▸ EXERCISE INPUT
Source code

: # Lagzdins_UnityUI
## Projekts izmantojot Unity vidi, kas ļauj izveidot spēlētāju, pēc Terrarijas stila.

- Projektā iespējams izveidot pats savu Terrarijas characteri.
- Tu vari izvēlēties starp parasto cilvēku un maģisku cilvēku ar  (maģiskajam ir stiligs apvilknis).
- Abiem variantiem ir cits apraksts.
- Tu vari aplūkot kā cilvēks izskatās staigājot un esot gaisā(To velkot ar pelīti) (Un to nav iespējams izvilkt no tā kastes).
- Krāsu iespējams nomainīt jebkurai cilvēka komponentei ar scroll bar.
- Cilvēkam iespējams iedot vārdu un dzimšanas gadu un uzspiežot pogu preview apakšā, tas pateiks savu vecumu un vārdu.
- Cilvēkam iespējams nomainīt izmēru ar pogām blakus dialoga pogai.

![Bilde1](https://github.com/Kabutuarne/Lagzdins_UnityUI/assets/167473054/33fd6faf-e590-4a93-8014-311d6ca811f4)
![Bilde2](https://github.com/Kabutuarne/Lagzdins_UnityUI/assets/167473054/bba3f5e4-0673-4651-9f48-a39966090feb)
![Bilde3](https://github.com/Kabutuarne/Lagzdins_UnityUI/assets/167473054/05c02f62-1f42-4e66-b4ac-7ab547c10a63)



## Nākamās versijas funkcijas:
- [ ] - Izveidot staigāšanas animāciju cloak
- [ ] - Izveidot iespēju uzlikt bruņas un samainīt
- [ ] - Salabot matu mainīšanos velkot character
...
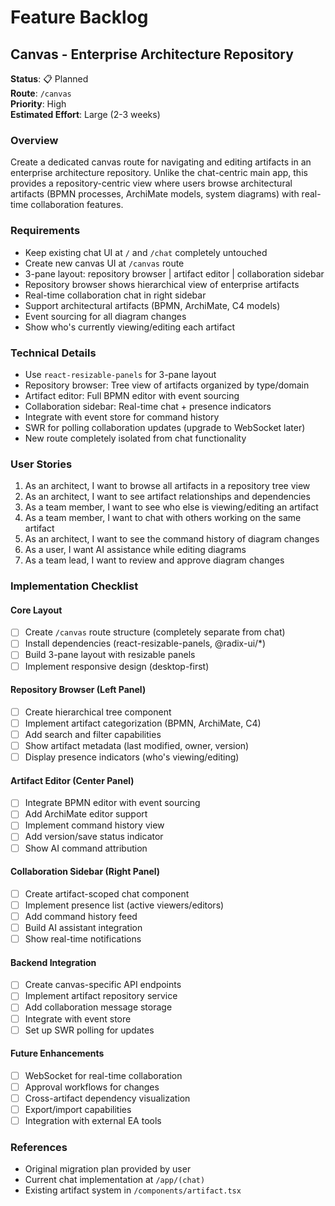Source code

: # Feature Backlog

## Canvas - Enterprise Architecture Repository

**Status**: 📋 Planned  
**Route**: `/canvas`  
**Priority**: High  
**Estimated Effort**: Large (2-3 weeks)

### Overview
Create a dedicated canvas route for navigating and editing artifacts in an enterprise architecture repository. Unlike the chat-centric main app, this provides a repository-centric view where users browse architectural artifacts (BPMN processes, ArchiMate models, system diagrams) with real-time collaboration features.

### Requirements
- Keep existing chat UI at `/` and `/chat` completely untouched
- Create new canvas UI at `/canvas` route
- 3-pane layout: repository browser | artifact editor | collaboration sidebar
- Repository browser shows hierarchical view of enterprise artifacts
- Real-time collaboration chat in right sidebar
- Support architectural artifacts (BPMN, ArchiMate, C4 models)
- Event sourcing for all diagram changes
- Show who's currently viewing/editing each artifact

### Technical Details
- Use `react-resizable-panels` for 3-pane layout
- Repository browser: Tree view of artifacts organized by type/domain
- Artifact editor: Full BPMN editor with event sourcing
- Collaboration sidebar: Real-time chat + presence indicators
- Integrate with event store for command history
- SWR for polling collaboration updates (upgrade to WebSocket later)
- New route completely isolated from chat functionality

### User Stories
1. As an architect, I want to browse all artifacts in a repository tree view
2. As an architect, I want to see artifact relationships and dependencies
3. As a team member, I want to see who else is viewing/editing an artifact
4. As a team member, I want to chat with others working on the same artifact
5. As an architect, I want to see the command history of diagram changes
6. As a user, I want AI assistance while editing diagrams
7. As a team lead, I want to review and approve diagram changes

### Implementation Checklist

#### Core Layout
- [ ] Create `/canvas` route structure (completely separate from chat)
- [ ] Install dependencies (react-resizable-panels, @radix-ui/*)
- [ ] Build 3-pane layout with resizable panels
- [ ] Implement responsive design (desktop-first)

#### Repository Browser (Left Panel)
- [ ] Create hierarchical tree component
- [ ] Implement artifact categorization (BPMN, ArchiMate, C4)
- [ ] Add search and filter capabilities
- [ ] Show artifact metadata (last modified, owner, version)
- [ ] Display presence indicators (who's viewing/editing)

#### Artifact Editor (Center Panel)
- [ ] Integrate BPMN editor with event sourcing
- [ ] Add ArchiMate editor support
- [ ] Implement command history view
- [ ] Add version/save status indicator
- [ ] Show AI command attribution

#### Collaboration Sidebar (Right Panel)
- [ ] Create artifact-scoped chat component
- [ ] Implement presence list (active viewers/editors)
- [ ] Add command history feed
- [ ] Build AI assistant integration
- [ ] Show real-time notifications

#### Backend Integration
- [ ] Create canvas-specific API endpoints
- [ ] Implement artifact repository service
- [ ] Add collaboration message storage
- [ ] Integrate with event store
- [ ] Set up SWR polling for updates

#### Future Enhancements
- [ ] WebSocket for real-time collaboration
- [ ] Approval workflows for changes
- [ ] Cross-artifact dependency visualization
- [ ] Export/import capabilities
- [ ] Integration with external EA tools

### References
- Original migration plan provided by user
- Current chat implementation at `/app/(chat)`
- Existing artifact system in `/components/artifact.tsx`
* * *
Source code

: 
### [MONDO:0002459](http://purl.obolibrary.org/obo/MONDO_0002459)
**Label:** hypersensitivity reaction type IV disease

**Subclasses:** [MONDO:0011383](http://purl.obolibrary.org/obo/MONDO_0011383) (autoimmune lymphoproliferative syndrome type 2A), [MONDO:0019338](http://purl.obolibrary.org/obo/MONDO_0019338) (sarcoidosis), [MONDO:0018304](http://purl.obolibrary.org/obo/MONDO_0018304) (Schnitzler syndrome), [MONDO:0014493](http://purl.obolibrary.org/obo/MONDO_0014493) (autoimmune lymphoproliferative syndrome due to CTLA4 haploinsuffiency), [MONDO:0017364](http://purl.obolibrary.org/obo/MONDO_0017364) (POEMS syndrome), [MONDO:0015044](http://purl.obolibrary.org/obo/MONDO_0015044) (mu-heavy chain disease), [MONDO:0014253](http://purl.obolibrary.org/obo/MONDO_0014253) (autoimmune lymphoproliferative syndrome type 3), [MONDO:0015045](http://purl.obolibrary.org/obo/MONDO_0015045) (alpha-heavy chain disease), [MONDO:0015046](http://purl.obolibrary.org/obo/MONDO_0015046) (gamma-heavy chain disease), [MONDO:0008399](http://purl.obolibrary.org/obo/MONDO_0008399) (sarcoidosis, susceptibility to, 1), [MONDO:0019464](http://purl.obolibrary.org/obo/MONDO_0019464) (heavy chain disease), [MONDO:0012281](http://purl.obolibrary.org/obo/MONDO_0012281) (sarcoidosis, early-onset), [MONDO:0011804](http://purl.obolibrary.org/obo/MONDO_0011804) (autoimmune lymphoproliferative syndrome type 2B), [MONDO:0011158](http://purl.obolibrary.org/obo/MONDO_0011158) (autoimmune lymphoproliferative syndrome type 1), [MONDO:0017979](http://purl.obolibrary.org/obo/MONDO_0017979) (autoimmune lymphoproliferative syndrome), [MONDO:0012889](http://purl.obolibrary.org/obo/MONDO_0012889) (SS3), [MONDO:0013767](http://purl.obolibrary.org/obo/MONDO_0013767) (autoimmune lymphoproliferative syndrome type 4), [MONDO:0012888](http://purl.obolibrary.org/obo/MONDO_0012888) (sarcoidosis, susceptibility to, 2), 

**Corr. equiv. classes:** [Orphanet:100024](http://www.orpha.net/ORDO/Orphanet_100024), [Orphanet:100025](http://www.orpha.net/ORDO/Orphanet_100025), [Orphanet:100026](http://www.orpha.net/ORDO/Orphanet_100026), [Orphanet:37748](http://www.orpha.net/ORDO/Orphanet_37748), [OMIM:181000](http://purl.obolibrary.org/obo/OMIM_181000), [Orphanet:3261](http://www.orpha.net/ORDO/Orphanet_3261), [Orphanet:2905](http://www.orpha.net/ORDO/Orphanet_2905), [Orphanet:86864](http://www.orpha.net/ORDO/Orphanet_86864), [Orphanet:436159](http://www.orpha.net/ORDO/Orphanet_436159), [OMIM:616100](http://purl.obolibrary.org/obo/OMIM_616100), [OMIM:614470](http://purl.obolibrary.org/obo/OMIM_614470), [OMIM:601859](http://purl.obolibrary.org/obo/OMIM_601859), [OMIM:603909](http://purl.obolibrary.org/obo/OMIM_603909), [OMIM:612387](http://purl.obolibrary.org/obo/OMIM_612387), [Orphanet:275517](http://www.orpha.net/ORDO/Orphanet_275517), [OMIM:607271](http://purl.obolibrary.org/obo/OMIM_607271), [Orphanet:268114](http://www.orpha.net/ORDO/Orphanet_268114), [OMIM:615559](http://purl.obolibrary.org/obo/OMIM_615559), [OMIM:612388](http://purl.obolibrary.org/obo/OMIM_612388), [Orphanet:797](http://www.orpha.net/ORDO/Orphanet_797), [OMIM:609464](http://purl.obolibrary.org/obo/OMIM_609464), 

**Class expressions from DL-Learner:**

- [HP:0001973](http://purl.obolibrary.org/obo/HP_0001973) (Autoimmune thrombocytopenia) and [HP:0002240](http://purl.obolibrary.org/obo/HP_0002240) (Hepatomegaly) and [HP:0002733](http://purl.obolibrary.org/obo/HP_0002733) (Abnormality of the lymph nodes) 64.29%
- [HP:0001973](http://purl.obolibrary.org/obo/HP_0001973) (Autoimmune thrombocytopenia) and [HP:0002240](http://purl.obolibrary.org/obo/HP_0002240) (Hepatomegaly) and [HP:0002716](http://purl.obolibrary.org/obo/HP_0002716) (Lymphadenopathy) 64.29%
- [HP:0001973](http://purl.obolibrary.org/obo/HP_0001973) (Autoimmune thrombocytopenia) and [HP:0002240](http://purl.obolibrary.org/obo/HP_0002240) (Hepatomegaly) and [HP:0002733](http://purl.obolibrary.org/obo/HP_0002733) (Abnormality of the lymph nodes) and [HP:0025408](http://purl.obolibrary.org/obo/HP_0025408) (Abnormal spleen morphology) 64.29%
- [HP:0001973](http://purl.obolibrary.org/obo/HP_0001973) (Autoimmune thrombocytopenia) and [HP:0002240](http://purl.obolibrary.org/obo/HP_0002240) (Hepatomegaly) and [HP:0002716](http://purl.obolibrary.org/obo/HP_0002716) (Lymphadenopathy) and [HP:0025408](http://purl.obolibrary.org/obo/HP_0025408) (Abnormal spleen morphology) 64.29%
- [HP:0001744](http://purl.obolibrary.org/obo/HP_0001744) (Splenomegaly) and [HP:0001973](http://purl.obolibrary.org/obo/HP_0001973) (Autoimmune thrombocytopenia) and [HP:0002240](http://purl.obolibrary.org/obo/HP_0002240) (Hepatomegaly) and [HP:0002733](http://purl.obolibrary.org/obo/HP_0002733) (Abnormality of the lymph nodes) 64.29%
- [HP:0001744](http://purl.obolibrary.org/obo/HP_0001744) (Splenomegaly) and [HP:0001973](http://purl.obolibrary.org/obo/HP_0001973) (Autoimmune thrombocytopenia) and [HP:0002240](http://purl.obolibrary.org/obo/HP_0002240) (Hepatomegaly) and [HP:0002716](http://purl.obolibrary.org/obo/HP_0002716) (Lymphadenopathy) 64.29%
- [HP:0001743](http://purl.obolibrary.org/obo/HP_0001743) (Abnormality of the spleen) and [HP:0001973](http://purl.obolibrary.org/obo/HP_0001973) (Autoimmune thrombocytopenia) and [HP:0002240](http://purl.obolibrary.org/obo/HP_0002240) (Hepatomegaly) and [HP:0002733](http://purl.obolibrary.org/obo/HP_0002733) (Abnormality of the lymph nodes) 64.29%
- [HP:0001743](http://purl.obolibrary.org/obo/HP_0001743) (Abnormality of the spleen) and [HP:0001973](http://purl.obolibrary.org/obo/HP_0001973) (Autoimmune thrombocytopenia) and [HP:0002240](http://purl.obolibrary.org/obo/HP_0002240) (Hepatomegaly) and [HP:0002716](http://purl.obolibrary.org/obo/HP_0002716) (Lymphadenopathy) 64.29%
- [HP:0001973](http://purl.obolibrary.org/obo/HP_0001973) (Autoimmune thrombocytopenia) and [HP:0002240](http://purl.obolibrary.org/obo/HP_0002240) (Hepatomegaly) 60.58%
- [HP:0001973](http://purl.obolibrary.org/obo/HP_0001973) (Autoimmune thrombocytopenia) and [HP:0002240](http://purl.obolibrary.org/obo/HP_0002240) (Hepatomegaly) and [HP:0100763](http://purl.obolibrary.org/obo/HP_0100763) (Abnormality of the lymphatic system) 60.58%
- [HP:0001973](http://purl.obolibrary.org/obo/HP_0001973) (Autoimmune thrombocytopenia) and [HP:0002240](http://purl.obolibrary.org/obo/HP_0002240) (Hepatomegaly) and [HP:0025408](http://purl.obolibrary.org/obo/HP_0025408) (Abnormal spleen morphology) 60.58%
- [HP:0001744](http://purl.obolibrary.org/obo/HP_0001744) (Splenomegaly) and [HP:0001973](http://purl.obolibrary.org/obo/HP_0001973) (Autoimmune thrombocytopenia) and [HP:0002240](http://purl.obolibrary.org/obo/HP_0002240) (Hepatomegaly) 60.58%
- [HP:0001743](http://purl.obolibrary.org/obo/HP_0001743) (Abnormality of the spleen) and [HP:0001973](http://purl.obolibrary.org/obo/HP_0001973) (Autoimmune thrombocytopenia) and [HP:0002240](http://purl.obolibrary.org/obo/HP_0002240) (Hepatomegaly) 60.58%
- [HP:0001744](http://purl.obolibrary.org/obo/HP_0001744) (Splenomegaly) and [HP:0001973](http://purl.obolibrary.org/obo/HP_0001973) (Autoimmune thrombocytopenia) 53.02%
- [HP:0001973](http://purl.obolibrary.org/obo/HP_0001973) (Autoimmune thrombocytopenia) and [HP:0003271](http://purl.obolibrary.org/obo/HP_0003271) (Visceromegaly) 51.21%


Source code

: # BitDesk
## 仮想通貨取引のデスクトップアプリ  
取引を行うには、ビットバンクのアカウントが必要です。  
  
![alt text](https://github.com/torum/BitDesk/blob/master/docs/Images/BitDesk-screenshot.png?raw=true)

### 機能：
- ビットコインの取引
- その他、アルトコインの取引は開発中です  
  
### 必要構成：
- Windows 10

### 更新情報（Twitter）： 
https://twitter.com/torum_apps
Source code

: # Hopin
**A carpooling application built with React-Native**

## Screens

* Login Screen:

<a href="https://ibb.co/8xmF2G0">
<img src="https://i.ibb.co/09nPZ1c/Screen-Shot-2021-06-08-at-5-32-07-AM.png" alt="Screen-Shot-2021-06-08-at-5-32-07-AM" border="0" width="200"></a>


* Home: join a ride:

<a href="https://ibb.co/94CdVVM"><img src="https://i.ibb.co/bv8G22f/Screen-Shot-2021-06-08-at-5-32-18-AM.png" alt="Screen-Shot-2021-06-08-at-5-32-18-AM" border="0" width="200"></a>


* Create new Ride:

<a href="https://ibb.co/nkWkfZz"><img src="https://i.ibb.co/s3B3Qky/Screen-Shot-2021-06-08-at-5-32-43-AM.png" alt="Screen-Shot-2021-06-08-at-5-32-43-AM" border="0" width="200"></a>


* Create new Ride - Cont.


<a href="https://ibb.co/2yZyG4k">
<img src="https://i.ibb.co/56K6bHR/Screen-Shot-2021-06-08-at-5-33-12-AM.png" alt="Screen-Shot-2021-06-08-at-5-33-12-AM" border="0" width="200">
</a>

▸ WORK INSTRUCTION
Please reproduce, exactly as they appear above, the lines from the line containing "- [ ] Add ArchiMate editor support" up to and including the line containing "- [ ] Create canvas-specific API endpoints".

▸ WRITTEN ANSWER
- [ ] Add ArchiMate editor support
- [ ] Implement command history view
- [ ] Add version/save status indicator
- [ ] Show AI command attribution

#### Collaboration Sidebar (Right Panel)
- [ ] Create artifact-scoped chat component
- [ ] Implement presence list (active viewers/editors)
- [ ] Add command history feed
- [ ] Build AI assistant integration
- [ ] Show real-time notifications

#### Backend Integration
- [ ] Create canvas-specific API endpoints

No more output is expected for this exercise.